▶ [TASK ITEM]:
Return exactly the span of lines in the following data that opens with the line containing "- inject optimizations" and closes with the line containing "- fix elongated micropolygons". Include nothing else.

● ● ● ● ●

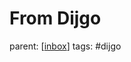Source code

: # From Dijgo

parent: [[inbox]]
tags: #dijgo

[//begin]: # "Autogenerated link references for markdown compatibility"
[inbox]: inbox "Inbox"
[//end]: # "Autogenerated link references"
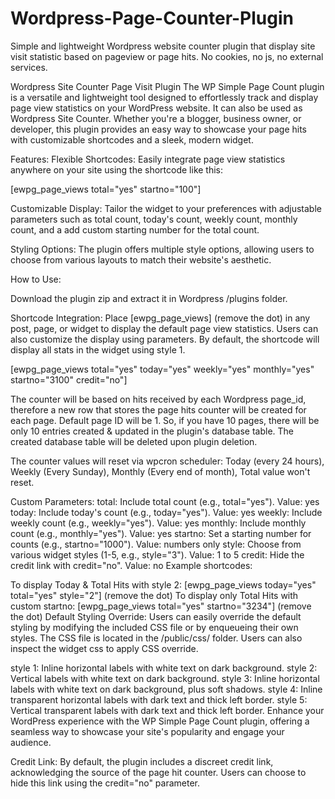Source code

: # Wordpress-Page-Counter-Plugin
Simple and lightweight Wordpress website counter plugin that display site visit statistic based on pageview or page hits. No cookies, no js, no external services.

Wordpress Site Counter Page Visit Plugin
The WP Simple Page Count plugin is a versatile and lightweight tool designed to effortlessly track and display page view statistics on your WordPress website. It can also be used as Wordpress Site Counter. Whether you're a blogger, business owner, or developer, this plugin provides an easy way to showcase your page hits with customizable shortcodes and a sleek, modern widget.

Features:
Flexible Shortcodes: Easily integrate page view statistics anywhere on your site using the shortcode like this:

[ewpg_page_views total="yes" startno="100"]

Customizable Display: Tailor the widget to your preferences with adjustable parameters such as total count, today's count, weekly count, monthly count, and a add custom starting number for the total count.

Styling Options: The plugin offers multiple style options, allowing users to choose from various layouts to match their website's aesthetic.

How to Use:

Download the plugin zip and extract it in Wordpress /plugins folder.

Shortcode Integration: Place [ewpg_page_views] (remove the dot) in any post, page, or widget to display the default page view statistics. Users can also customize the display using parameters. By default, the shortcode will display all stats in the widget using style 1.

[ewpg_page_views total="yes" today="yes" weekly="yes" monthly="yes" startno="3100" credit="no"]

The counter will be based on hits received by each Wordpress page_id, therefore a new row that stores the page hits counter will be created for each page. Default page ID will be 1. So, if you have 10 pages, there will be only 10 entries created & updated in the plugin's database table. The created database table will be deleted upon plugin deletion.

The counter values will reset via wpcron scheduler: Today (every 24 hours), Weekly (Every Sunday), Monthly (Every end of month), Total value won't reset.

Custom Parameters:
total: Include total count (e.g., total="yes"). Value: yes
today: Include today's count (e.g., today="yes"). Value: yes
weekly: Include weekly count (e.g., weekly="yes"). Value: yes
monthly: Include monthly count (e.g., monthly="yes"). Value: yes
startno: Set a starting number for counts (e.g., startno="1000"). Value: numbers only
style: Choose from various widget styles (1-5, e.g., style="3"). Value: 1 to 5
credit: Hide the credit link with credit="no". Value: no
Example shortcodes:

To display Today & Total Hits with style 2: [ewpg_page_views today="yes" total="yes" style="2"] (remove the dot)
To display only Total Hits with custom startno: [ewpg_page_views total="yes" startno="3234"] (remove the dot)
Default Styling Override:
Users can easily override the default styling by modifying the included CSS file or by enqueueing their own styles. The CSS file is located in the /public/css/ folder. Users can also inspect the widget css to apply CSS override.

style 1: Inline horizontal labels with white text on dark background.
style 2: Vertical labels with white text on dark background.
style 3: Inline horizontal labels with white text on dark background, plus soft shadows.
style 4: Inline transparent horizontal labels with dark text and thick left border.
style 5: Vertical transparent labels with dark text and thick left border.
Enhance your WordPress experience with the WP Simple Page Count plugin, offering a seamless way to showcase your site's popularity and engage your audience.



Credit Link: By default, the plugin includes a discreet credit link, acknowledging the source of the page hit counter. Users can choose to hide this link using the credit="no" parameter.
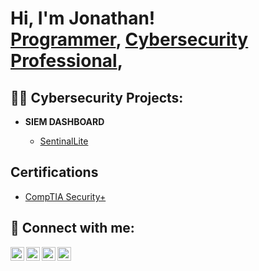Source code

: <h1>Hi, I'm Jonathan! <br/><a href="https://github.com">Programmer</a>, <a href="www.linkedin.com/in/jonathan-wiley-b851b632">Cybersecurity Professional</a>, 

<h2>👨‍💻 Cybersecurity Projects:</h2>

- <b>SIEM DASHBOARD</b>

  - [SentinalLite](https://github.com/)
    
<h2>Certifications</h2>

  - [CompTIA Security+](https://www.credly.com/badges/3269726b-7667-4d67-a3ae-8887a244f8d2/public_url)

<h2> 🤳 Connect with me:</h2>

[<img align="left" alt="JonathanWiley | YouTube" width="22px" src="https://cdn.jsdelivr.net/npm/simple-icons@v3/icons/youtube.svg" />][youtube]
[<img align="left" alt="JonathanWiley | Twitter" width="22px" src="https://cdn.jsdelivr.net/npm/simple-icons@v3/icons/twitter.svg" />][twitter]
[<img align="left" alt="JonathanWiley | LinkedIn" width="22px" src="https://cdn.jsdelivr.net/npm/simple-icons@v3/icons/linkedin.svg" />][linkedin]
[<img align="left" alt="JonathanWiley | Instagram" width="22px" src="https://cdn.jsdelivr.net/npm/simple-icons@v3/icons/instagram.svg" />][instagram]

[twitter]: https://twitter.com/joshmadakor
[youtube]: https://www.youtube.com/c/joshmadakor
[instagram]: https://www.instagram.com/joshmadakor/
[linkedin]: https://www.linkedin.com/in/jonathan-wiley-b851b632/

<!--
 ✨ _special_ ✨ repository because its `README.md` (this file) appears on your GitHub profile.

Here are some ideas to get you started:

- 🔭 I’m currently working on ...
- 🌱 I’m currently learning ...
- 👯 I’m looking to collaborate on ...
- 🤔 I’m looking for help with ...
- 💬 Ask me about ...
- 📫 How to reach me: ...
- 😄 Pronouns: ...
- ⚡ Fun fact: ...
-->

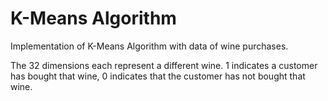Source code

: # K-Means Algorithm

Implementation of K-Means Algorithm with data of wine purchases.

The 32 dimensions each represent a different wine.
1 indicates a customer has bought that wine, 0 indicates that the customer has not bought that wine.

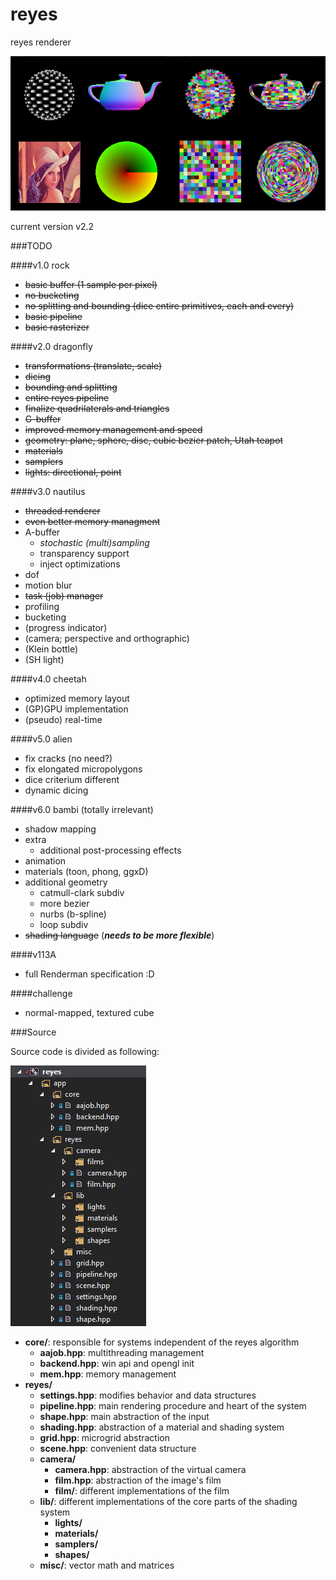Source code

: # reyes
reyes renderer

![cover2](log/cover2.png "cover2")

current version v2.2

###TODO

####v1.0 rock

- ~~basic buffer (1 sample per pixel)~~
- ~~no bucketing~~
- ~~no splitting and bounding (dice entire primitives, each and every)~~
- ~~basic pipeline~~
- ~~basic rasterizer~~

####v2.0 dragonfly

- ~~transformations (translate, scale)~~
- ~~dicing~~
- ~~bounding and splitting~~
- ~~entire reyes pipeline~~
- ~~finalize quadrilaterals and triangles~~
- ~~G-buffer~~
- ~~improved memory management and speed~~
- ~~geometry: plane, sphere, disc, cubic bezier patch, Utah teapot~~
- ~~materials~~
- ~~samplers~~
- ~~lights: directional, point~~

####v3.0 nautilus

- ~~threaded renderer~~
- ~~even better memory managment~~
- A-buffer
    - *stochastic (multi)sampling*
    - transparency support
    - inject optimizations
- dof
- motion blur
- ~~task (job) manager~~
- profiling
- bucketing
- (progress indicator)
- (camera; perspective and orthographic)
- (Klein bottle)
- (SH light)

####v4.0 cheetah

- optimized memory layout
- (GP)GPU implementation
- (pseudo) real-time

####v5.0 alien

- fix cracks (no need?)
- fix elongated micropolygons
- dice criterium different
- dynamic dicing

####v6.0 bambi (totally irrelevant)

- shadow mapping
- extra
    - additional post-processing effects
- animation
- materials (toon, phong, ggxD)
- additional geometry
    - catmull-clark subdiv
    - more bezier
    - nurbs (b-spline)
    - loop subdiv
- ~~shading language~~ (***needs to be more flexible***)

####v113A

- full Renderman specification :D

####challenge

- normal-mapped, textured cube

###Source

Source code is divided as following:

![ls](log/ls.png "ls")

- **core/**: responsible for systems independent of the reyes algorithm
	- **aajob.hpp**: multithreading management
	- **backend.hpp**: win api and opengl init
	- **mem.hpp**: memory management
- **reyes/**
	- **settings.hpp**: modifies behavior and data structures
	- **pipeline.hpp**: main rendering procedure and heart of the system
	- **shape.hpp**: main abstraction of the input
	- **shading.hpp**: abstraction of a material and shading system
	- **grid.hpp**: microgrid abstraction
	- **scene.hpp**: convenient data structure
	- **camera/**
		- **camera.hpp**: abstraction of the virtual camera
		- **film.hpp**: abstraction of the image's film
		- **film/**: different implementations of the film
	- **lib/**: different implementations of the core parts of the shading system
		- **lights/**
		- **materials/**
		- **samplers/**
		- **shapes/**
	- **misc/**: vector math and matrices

● ● ● ● ●

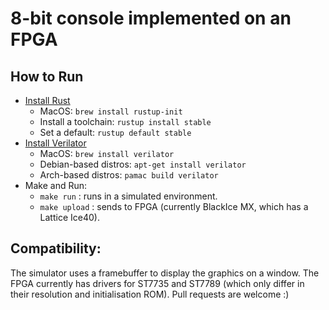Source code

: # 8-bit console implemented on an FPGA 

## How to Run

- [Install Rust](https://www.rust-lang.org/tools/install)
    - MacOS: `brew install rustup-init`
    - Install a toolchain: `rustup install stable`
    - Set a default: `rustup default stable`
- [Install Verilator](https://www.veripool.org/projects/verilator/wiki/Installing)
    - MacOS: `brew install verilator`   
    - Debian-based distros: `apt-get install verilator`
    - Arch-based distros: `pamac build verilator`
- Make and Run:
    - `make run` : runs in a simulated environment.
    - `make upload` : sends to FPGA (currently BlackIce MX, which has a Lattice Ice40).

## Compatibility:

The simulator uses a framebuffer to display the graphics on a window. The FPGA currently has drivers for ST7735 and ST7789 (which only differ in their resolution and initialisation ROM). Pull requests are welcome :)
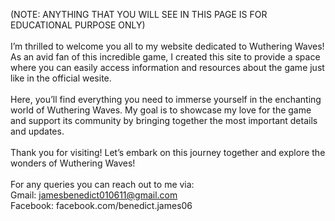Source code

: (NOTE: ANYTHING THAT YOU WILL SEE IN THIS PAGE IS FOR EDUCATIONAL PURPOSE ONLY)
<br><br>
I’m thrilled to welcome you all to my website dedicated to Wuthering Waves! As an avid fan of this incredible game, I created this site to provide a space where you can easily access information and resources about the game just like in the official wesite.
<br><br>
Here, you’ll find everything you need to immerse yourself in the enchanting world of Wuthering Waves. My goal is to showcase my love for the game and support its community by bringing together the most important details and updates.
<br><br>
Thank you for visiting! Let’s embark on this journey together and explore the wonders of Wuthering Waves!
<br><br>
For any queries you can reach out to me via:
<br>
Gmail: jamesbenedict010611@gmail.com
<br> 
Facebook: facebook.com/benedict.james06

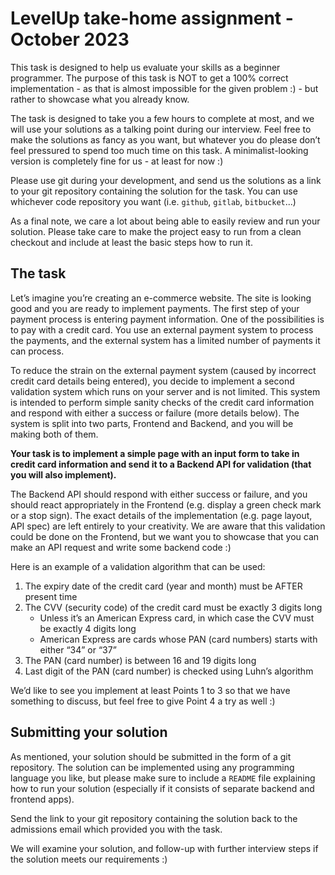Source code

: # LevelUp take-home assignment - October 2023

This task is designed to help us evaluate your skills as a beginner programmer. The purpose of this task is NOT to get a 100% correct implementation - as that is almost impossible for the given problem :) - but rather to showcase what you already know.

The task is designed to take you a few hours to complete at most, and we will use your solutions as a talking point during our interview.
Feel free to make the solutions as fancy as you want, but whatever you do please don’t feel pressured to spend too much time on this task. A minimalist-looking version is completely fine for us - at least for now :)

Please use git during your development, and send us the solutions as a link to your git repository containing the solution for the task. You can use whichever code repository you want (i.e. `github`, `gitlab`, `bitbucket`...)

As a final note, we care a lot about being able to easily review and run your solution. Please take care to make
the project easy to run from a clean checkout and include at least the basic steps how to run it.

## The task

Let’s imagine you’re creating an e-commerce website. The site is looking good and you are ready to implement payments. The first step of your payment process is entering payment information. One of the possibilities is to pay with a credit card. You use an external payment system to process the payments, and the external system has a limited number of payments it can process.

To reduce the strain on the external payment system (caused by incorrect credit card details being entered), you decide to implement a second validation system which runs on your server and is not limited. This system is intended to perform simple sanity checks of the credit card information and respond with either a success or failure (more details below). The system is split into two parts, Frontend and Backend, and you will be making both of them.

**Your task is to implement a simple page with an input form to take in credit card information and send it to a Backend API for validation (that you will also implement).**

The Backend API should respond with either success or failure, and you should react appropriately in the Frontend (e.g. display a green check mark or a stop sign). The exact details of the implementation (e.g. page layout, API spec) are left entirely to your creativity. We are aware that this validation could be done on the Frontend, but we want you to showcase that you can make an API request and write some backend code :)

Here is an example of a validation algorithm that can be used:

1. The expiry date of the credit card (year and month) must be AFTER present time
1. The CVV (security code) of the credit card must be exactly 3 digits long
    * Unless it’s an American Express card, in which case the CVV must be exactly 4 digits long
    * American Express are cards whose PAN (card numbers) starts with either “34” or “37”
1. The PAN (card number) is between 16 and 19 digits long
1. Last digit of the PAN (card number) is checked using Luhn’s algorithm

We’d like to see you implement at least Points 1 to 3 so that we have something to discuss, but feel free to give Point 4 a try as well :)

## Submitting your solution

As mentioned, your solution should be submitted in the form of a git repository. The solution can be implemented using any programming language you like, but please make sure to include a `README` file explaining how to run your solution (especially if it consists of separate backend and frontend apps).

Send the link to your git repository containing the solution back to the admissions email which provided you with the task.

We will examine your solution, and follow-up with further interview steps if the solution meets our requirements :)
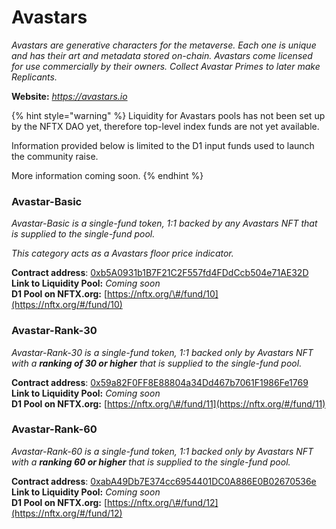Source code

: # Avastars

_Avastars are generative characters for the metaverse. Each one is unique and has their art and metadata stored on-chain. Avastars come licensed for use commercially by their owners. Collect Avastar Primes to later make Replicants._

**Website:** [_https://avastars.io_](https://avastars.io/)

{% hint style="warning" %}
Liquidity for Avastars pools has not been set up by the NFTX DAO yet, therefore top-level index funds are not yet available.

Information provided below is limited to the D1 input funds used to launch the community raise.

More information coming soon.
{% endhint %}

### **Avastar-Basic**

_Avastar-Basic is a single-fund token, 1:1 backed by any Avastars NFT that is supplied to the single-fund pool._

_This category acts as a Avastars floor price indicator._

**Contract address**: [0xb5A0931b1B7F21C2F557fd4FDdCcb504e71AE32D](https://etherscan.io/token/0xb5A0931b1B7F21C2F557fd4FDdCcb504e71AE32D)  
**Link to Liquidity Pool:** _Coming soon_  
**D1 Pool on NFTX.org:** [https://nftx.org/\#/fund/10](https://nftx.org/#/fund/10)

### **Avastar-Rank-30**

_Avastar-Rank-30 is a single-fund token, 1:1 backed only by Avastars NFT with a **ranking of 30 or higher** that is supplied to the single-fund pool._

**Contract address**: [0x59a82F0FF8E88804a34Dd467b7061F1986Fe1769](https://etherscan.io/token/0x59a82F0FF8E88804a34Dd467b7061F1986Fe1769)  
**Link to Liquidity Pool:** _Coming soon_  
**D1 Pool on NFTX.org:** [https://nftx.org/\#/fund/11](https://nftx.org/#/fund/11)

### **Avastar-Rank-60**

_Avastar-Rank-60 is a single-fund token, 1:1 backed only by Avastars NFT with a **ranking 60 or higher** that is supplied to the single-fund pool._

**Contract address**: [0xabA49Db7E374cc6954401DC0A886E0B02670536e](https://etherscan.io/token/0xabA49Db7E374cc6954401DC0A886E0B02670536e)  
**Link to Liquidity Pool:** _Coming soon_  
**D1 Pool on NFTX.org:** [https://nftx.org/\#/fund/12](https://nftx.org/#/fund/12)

● ● ● ● ●

▶ [COMPLETED TASK]:
    - inject optimizations
- dof
- motion blur
- ~~task (job) manager~~
- profiling
- bucketing
- (progress indicator)
- (camera; perspective and orthographic)
- (Klein bottle)
- (SH light)

####v4.0 cheetah

- optimized memory layout
- (GP)GPU implementation
- (pseudo) real-time

####v5.0 alien

- fix cracks (no need?)
- fix elongated micropolygons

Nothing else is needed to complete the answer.